Complexity Odyssey
新着信号基礎

決定問題

あらゆる計算問題を Yes/No の形式に統一する

理解してほしいこと

計算問題を「決定問題」という形式に変換することで、異なる問題の難しさを公平に比較できるようになることを理解する。複雑性理論の共通言語として決定問題が選ばれた理由を把握し、最適化・探索・計数などの問題を決定問題に変換するテクニックを身につける。

なぜ必要か

最適化問題(最短路を求めよ)や探索問題(条件を満たす解を見つけよ)は形が様々で、そのまま比較すると難しさの基準がずれてしまう。Yes/No の二値に統一することで、あらゆる計算問題を同じ目盛りで測ることができる。理論の整合性を保ちながら、最終的には最適化版への応用もできる汎用的な枠組みになる。

コア概念・定義

決定問題とは、入力 x に対して「Yes」か「No」の二値で答える問題のこと。形式的には文字列の集合(言語)L ⊆ {0,1}* として表現し、「x は L に属するか?」を判定する問題と同一視する。計算機は入力 x を受け取り、x ∈ L なら受理(Yes)、x ∉ L なら拒否(No)して停止する。

言語として書く
L{0,1}L \subseteq \{0,1\}^*
判定器
xL  ?x \in L\;?
直感的な説明

最適化問題をいきなり解こうとすると比較が難しい。しかし「長さ k 以下の解が存在するか?」という Yes/No 問いに変えると、アルゴリズムの挙動を単純なフラグで評価できる。k を変化させながら二分探索すれば最適値も求まるので、決定版を制した瞬間に最適化版も制したも同然になることが多い。難しさを一点に凝縮する操作が決定問題化の本質。

具体例

グラフ G と整数 k が与えられたとき、「G に長さ k 以下のハミルトン路が存在するか?」という問いは決定問題。一方「最短のハミルトン路を求めよ」は最適化問題で決定問題ではない。
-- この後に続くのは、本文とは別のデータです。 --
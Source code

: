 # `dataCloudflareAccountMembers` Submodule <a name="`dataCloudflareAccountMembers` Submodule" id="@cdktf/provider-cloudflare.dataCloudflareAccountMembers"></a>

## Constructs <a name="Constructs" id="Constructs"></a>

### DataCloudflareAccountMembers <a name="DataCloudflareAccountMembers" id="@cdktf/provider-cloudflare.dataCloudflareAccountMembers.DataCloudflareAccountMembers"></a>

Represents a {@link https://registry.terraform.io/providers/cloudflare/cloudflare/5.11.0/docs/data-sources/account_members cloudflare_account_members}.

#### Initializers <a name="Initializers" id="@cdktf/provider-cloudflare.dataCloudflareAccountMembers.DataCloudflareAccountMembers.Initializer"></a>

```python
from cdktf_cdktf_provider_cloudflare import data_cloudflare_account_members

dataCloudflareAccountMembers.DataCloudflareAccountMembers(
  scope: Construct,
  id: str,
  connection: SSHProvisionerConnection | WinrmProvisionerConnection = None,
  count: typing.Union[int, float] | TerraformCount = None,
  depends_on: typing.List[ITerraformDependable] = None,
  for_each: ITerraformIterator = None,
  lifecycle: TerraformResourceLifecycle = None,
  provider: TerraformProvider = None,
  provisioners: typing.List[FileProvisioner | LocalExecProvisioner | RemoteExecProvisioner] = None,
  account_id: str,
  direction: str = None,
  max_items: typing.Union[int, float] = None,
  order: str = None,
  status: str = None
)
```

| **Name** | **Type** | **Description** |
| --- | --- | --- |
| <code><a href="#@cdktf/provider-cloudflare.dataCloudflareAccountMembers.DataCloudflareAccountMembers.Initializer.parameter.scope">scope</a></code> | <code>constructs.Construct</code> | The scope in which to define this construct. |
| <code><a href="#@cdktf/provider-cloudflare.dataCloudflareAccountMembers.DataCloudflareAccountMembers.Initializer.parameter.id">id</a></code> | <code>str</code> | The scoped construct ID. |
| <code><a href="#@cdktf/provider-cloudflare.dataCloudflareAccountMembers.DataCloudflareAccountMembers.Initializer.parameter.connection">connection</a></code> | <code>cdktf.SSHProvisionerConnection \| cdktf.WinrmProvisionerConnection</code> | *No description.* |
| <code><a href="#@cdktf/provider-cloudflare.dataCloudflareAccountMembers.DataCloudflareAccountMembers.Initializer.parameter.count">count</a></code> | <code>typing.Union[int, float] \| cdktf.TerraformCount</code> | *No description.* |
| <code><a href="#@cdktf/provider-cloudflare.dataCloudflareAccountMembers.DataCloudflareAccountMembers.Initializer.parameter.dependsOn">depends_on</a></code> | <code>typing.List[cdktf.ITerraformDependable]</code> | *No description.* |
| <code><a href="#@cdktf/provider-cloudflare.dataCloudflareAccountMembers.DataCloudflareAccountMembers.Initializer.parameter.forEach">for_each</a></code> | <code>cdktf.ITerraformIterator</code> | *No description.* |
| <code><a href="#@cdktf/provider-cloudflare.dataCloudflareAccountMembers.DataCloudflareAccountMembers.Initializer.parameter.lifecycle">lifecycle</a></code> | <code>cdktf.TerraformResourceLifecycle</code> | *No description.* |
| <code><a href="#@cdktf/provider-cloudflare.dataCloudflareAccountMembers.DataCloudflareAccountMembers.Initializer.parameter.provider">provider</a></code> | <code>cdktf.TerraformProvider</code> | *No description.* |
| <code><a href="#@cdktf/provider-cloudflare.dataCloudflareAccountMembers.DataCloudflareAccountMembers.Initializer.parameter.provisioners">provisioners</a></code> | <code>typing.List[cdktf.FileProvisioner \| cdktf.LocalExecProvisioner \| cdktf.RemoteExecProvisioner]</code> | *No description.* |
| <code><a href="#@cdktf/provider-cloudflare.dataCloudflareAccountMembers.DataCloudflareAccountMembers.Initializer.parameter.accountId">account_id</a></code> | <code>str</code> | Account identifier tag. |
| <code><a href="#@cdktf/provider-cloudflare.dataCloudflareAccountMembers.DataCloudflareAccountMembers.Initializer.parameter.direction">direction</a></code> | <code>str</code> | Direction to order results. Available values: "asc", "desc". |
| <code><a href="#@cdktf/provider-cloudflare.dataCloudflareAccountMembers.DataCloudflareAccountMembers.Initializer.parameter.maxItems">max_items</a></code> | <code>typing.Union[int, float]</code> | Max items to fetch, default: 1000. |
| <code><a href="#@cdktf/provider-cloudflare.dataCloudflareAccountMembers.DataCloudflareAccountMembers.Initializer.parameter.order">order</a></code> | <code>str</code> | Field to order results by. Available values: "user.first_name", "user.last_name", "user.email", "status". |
前者で Yes/No が言えれば、k を二分探索することで後者の最小長も求まる。

よくある誤解

「決定問題しか扱わないなら、最適化や探索は無視しているのでは?」という疑問はよくある。実際には逆で、まず決定版として難しさを証明し、その結果を最適化版・計数版に応用する手順を踏む。決定問題への変換は制限ではなく、理論構築のための出発点。また「Yes/No しかないので表現力が弱い」という誤解もあるが、驚くほど多様な問題がこの形式で表せる。